_Exercise objective_:
Find every line below with the string "pigpio" and pick it out.

Stored data entries
========
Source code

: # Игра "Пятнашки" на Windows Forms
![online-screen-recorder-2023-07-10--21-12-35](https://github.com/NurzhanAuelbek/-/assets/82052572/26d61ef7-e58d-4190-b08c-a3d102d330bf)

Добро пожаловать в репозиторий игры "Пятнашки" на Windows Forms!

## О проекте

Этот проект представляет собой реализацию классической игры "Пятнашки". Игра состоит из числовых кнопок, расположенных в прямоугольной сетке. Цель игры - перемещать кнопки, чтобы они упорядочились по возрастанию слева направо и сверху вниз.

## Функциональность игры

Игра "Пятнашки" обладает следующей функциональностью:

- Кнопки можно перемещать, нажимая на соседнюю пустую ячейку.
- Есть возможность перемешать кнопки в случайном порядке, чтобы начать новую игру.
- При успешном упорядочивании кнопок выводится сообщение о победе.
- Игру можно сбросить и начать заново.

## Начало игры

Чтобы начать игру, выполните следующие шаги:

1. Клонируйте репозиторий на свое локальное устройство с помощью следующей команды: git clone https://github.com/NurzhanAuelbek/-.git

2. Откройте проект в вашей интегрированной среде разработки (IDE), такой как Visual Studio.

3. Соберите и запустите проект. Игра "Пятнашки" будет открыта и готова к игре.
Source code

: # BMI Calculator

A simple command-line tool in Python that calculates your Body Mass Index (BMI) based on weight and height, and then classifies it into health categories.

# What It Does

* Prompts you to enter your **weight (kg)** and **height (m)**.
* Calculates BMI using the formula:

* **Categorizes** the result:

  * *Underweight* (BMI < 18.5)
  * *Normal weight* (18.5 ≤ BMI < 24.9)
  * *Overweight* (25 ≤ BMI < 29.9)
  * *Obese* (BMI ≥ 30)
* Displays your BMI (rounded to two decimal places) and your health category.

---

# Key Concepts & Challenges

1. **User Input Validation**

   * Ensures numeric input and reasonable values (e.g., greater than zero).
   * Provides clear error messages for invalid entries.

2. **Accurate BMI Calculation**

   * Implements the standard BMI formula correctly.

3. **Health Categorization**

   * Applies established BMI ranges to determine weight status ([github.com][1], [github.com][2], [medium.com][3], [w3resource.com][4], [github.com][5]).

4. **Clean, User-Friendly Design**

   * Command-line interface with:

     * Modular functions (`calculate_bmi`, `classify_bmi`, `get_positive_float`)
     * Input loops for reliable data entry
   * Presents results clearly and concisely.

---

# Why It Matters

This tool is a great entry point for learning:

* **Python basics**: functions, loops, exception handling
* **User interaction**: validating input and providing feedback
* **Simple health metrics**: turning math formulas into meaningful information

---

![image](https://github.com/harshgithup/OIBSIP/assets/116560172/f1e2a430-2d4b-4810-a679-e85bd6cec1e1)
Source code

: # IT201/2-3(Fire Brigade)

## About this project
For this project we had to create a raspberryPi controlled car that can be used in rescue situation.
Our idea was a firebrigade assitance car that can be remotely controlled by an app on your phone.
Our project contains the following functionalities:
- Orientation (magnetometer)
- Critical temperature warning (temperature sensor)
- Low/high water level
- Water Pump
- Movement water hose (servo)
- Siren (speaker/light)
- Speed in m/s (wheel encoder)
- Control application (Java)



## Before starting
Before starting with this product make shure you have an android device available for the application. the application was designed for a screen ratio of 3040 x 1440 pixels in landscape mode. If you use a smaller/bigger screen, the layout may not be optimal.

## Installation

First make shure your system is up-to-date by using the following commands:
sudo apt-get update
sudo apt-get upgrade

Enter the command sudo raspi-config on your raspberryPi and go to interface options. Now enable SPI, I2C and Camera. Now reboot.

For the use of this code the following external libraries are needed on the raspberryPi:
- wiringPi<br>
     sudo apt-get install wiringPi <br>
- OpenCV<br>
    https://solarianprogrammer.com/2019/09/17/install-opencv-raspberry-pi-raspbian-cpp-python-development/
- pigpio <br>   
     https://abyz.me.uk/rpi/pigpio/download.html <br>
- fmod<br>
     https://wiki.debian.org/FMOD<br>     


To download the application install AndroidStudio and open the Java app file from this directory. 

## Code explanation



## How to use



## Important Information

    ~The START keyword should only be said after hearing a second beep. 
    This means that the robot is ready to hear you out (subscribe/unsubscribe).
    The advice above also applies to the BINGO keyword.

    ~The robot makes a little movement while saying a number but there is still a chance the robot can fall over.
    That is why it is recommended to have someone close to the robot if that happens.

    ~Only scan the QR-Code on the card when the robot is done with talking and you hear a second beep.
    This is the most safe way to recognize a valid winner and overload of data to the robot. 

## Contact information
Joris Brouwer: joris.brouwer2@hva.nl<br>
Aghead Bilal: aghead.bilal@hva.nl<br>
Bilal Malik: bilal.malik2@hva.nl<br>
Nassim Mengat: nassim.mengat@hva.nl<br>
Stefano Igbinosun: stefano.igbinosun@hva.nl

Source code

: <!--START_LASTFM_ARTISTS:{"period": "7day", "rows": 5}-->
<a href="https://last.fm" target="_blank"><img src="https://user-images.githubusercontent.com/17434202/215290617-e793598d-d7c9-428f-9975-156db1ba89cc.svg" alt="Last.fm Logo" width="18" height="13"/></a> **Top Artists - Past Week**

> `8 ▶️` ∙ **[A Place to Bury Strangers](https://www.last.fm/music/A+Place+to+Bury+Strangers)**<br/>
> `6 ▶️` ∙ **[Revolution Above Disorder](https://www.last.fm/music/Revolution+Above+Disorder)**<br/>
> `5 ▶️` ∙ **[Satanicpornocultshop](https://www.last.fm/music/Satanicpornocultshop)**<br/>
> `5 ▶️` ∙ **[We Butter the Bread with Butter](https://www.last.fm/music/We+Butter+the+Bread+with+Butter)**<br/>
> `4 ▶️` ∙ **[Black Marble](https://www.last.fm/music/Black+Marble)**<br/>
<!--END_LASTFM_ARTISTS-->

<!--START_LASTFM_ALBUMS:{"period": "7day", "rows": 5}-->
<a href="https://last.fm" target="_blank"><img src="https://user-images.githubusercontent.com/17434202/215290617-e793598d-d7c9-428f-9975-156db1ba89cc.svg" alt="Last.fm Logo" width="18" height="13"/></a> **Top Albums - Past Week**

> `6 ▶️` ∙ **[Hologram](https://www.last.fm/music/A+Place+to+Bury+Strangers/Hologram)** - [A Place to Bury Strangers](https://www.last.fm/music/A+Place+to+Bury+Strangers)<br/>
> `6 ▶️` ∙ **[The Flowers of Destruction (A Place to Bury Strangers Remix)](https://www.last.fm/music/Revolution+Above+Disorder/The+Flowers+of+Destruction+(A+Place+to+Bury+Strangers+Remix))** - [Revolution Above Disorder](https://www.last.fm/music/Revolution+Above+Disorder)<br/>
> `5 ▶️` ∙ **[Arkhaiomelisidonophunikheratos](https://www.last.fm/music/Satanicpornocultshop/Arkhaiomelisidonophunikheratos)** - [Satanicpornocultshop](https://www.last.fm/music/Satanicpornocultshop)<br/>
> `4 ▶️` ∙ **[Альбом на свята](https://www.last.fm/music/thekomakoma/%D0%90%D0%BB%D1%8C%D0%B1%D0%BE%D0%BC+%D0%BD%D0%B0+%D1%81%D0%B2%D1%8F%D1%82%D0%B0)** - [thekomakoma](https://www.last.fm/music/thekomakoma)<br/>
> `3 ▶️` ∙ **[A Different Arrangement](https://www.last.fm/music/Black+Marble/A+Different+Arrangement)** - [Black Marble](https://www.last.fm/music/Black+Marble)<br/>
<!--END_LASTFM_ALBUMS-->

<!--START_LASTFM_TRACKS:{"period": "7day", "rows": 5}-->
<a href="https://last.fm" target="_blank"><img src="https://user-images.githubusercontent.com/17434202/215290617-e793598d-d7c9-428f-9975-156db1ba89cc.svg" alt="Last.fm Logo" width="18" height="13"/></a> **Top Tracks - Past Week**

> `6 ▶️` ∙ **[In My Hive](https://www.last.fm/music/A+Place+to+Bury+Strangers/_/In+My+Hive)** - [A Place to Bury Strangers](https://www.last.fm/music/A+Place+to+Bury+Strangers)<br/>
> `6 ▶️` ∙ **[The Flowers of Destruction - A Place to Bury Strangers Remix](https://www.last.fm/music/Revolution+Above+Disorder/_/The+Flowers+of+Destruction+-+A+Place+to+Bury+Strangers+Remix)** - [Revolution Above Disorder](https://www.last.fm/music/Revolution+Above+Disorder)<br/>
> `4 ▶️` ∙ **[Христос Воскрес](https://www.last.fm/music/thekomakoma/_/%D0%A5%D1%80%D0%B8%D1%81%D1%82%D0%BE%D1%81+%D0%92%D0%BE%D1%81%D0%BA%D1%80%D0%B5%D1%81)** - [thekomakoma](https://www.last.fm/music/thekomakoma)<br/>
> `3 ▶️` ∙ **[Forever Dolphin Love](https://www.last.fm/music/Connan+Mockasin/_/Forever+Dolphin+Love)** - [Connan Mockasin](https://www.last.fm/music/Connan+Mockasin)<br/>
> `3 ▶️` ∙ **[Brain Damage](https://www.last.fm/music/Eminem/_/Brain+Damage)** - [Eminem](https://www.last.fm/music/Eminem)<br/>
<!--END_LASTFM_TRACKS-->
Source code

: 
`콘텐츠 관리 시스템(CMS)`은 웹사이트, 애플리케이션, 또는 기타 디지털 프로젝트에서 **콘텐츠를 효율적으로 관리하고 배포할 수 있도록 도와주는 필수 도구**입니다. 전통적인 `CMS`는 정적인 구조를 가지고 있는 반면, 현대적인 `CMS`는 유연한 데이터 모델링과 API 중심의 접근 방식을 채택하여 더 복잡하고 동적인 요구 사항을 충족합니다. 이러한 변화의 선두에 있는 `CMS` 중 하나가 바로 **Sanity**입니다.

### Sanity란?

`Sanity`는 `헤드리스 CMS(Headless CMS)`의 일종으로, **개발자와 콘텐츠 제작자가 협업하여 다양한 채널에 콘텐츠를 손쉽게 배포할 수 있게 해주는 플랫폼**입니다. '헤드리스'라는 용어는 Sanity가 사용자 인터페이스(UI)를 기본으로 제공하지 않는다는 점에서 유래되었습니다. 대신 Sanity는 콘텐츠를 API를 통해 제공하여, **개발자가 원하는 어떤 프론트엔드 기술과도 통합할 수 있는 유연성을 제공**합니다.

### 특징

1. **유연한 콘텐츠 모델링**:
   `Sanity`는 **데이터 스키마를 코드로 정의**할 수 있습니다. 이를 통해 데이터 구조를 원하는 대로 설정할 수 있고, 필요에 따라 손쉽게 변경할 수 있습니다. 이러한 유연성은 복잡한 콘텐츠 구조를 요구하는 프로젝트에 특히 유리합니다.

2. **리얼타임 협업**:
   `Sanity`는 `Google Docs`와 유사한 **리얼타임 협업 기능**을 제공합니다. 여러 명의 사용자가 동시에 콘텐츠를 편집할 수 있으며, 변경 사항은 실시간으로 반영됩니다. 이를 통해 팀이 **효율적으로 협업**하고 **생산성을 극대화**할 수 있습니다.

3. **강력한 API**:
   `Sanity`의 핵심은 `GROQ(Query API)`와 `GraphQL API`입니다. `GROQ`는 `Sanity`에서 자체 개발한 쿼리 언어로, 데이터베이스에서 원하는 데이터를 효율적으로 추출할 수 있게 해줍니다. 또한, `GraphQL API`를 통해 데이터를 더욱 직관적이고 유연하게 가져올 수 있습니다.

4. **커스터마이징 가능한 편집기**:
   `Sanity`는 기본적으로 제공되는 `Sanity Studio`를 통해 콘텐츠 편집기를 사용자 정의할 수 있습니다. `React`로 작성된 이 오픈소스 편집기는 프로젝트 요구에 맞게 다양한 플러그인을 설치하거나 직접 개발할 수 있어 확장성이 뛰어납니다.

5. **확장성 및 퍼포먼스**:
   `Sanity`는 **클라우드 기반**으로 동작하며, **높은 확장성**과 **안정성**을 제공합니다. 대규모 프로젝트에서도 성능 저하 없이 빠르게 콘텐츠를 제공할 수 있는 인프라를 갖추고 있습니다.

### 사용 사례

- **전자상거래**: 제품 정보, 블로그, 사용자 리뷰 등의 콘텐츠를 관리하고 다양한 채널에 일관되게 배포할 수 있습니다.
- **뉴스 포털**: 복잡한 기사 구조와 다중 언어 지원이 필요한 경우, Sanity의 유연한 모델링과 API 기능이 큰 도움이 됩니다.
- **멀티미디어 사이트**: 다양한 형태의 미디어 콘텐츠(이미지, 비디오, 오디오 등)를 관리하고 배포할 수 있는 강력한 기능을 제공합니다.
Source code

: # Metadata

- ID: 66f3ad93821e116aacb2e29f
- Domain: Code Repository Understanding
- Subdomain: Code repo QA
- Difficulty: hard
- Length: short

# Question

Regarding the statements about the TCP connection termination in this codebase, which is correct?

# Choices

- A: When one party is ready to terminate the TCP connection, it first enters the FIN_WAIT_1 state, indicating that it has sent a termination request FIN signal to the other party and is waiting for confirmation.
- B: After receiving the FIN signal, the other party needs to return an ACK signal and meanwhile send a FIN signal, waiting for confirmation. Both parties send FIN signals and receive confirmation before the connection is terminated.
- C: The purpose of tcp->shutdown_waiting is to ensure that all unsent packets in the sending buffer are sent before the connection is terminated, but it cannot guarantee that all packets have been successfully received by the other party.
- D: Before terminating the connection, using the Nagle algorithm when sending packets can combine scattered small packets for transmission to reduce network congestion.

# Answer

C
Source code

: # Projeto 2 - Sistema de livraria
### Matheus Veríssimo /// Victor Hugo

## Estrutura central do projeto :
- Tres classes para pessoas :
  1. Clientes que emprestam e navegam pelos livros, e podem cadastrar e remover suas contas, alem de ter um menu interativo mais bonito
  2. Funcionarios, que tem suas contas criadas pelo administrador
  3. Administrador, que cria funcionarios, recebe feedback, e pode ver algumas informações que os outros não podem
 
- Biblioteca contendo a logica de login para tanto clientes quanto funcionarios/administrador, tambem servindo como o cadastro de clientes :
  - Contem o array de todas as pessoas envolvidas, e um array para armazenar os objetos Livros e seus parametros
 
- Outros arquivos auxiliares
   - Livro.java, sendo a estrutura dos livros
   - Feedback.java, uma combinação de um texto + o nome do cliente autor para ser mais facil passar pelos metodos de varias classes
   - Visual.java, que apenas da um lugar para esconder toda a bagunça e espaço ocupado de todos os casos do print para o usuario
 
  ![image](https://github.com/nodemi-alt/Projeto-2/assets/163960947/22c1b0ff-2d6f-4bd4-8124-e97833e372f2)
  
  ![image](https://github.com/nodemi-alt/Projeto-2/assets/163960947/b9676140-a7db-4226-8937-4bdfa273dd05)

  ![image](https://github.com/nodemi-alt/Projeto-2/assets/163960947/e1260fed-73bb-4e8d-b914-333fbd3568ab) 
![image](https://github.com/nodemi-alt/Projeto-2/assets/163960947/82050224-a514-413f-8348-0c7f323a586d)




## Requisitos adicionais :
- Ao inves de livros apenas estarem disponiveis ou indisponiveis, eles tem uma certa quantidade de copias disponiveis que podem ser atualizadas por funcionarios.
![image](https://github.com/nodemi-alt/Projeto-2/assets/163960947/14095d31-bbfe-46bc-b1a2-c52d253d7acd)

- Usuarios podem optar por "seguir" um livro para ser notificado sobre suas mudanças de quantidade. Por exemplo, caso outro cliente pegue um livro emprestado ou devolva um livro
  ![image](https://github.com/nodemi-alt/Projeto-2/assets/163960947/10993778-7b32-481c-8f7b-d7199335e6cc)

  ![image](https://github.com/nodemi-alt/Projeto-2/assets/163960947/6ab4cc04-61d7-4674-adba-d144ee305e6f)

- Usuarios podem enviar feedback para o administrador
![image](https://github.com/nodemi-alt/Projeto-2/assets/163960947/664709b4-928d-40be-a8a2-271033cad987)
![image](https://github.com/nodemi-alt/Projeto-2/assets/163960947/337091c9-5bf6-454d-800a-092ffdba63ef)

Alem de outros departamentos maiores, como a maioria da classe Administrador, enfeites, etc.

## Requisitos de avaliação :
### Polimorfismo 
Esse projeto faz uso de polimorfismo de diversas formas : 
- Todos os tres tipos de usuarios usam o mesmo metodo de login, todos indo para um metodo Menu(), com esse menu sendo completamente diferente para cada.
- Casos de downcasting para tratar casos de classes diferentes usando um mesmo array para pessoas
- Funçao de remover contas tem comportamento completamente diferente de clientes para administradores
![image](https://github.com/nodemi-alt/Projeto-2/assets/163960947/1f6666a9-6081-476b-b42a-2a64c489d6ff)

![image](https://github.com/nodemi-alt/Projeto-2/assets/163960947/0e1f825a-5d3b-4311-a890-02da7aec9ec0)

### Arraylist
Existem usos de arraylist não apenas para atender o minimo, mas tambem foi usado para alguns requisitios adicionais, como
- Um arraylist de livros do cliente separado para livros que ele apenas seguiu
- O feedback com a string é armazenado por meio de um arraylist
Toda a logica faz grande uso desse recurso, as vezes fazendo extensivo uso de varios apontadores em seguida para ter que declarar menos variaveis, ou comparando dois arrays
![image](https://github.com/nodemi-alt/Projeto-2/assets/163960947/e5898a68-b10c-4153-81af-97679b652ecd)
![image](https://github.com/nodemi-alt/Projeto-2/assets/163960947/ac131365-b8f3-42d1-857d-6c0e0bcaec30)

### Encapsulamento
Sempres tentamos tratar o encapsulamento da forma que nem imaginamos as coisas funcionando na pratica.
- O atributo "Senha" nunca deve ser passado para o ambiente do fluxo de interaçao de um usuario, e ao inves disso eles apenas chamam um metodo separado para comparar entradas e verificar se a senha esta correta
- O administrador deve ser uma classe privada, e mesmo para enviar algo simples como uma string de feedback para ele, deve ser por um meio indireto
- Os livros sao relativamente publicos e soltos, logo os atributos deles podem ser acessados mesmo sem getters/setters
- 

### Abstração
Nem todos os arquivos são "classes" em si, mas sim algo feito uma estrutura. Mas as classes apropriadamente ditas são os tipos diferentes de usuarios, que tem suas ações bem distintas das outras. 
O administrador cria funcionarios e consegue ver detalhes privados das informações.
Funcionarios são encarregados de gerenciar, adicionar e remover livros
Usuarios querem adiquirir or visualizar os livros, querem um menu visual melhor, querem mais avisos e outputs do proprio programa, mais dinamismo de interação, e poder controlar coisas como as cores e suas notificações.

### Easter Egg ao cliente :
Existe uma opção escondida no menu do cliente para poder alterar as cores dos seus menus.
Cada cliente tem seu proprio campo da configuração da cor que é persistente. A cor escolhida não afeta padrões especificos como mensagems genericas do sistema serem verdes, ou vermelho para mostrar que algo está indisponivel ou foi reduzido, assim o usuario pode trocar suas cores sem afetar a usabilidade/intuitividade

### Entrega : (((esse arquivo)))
========
_The answer_:
- pigpio <br>   
     https://abyz.me.uk/rpi/pigpio/download.html <br>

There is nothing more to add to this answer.